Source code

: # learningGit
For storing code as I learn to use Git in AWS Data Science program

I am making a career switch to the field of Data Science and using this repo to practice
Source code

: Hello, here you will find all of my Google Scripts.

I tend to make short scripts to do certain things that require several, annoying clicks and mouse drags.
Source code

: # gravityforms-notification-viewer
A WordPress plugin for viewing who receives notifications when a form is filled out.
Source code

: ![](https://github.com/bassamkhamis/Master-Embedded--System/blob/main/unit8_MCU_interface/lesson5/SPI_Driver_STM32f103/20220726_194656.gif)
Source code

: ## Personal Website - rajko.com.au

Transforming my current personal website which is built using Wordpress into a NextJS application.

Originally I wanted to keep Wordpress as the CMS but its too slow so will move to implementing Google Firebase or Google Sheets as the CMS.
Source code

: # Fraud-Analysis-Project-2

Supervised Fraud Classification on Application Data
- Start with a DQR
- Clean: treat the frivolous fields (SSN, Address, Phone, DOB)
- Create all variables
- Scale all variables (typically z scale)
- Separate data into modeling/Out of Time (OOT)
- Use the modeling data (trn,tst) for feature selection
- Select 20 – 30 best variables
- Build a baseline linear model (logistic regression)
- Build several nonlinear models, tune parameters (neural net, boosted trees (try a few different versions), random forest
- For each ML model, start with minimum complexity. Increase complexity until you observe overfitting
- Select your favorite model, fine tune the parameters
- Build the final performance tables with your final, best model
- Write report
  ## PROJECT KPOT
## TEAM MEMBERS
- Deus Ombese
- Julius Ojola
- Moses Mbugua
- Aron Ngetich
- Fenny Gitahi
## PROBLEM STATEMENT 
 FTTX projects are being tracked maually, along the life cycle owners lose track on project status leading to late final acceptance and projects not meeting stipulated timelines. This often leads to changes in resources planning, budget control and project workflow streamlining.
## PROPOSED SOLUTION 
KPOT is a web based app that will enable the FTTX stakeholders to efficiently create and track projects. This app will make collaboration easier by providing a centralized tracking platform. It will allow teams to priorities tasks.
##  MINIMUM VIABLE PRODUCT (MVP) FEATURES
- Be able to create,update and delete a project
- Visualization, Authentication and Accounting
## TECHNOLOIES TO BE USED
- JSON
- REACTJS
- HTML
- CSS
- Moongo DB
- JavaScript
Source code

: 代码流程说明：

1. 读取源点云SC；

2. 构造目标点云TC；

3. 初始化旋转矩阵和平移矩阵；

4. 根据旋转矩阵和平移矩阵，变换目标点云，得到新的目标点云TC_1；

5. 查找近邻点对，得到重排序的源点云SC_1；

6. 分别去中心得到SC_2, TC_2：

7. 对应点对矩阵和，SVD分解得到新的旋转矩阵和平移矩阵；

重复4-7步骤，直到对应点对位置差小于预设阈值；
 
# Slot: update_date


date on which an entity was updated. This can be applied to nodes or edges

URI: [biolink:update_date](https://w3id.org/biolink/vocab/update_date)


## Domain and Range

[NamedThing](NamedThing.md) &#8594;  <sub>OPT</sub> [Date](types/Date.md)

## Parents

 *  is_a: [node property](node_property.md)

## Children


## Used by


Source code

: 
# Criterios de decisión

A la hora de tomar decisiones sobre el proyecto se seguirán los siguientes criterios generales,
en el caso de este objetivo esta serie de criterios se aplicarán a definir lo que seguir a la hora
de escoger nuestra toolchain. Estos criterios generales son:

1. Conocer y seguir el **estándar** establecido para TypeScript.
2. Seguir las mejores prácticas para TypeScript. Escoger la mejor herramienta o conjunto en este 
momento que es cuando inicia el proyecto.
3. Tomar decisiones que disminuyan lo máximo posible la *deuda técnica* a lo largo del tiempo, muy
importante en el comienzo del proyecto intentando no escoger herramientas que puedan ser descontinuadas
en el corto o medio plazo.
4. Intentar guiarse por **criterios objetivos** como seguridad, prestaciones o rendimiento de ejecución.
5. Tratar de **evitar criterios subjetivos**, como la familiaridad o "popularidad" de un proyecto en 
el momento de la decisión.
▬▬▬
**WHAT YOU ARE ASKED TO DO**
A complete answer lists each line of the data that holds the word "este".

**RESULT OF THIS EXERCISE**
en el caso de este objetivo esta serie de criterios se aplicarán a definir lo que seguir a la hora
2. Seguir las mejores prácticas para TypeScript. Escoger la mejor herramienta o conjunto en este 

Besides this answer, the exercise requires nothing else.